Exercise:
Reproduce exactly the lines that run from the start of the records below to the line with "[x] Smart Auto-cateogization", inclusive.

Excerpted records:
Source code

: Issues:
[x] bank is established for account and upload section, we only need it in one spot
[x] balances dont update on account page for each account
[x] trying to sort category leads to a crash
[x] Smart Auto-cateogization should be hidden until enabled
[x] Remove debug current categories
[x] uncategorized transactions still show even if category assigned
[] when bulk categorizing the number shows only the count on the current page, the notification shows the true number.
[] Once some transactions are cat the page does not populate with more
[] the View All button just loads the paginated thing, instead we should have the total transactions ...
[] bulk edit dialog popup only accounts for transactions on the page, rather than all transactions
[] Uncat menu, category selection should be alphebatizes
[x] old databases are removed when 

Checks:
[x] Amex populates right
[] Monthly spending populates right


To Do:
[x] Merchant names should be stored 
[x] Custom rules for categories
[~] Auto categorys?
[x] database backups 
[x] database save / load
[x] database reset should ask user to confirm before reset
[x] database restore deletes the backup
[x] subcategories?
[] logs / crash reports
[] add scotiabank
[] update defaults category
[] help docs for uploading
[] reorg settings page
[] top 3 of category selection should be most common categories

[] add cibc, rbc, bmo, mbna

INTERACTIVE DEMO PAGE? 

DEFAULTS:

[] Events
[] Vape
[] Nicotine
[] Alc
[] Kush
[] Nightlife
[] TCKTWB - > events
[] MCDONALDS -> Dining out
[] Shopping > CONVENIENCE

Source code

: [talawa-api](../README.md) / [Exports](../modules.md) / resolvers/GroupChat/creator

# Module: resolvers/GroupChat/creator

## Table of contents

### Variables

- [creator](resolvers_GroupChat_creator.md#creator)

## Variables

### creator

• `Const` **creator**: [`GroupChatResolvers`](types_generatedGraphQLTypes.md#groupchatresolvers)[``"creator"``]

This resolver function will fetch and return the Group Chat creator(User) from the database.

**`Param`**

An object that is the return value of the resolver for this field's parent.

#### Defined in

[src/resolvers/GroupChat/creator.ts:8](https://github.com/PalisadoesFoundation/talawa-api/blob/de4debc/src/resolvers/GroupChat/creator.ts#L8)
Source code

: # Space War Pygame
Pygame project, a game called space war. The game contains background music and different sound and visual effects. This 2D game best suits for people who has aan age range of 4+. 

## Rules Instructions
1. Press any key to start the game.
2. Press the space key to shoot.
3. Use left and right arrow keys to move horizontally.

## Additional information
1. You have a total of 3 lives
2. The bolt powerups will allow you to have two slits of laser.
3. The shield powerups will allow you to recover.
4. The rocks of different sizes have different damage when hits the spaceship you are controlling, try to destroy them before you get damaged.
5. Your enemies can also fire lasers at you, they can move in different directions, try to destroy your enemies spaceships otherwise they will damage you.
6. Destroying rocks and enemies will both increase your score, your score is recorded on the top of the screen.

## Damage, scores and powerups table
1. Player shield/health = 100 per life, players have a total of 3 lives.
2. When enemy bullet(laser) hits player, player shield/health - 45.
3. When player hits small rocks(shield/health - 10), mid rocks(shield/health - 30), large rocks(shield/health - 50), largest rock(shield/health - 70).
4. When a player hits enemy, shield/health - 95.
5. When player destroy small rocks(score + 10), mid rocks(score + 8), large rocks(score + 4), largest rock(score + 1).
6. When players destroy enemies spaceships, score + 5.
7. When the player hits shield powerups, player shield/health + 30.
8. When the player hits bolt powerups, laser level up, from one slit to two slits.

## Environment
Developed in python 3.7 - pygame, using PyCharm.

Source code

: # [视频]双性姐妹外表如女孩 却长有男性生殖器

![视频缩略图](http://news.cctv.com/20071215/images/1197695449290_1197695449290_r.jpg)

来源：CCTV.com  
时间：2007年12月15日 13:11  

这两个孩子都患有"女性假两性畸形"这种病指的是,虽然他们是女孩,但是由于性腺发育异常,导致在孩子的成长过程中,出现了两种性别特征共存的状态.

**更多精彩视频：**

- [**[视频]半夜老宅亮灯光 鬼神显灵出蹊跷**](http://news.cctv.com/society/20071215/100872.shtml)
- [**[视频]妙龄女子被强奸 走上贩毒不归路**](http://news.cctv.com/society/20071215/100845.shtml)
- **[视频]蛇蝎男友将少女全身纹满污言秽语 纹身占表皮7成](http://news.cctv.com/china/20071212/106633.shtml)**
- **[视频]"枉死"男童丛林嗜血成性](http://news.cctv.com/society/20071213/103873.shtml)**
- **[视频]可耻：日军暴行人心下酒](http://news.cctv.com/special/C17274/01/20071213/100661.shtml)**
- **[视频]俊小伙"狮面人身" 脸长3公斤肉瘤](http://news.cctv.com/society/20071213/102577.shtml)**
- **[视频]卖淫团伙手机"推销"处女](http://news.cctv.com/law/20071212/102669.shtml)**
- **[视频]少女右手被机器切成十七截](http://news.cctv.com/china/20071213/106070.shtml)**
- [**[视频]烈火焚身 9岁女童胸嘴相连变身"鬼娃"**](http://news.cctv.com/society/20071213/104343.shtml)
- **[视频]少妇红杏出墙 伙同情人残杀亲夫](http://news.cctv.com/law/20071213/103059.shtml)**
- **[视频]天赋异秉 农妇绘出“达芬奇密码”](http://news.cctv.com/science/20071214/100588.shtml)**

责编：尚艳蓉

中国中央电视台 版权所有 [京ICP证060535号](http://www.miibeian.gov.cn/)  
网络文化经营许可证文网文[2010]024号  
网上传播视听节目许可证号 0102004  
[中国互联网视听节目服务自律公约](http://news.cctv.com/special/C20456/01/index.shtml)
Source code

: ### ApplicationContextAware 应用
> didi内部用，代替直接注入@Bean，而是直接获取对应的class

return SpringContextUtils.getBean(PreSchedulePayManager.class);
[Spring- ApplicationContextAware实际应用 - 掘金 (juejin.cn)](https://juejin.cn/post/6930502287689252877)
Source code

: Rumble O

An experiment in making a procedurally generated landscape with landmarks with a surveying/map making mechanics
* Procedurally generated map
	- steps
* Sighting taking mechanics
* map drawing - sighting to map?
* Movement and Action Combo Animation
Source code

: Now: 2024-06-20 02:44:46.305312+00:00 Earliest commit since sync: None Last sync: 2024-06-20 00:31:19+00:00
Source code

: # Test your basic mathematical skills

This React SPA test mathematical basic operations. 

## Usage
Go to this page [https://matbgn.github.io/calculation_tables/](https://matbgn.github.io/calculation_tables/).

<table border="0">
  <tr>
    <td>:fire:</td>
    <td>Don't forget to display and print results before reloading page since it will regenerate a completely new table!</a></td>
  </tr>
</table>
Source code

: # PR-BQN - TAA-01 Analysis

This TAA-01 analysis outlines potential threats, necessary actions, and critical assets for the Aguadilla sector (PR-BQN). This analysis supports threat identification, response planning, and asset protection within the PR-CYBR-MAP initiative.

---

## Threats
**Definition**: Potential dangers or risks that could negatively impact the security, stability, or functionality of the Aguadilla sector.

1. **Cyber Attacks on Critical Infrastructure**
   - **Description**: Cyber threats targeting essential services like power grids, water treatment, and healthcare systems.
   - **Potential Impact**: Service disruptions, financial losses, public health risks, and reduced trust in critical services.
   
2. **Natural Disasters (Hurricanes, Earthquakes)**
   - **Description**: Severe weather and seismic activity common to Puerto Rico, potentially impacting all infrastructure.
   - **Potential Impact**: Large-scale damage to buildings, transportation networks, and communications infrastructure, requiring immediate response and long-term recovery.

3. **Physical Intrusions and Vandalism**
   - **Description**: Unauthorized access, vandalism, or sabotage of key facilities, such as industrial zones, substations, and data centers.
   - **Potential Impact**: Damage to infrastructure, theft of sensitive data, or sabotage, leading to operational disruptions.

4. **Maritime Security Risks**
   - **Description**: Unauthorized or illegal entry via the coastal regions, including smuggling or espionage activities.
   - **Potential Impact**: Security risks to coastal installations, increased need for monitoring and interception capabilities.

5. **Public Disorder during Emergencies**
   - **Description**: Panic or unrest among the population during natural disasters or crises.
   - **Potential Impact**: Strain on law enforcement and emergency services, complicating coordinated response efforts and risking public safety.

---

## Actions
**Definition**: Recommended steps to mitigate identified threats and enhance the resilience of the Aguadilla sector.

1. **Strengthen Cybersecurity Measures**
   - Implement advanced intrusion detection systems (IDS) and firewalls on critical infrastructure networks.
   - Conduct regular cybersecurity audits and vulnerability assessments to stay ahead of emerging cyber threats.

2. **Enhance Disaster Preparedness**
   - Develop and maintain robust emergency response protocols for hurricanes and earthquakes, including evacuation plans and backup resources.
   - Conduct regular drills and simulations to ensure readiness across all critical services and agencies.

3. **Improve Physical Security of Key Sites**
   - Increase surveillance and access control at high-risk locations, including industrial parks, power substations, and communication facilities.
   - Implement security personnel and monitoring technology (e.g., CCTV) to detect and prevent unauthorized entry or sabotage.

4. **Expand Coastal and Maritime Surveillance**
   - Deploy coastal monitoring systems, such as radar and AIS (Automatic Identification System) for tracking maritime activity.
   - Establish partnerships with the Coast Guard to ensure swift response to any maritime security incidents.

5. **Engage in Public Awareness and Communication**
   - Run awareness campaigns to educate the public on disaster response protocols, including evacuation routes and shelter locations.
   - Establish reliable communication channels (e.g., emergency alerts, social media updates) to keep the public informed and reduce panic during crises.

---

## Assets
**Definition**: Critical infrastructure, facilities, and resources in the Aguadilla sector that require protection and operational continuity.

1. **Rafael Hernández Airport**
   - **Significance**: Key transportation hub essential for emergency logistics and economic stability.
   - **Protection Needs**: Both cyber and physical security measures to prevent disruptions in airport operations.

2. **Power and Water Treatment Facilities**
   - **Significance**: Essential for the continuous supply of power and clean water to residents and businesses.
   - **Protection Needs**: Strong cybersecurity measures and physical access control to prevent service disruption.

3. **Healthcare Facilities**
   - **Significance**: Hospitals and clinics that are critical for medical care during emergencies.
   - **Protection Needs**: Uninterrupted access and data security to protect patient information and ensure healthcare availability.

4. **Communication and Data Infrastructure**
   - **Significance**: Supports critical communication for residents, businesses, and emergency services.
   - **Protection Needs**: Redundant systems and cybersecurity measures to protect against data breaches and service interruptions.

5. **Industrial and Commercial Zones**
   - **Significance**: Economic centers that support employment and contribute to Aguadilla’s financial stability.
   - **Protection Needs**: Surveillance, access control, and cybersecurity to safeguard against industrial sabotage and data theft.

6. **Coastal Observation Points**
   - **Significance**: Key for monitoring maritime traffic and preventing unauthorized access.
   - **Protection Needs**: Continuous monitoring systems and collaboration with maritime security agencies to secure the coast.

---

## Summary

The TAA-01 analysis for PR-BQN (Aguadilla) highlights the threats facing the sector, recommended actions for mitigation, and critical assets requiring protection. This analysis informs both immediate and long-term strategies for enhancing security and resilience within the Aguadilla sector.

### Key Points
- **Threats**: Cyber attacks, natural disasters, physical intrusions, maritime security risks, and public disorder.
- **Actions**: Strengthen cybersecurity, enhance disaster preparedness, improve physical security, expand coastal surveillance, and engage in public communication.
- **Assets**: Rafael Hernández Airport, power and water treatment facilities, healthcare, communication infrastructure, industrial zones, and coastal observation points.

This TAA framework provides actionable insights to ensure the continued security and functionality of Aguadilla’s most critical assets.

Response to the exercise:
Source code

: Issues:
[x] bank is established for account and upload section, we only need it in one spot
[x] balances dont update on account page for each account
[x] trying to sort category leads to a crash
[x] Smart Auto-cateogization should be hidden until enabled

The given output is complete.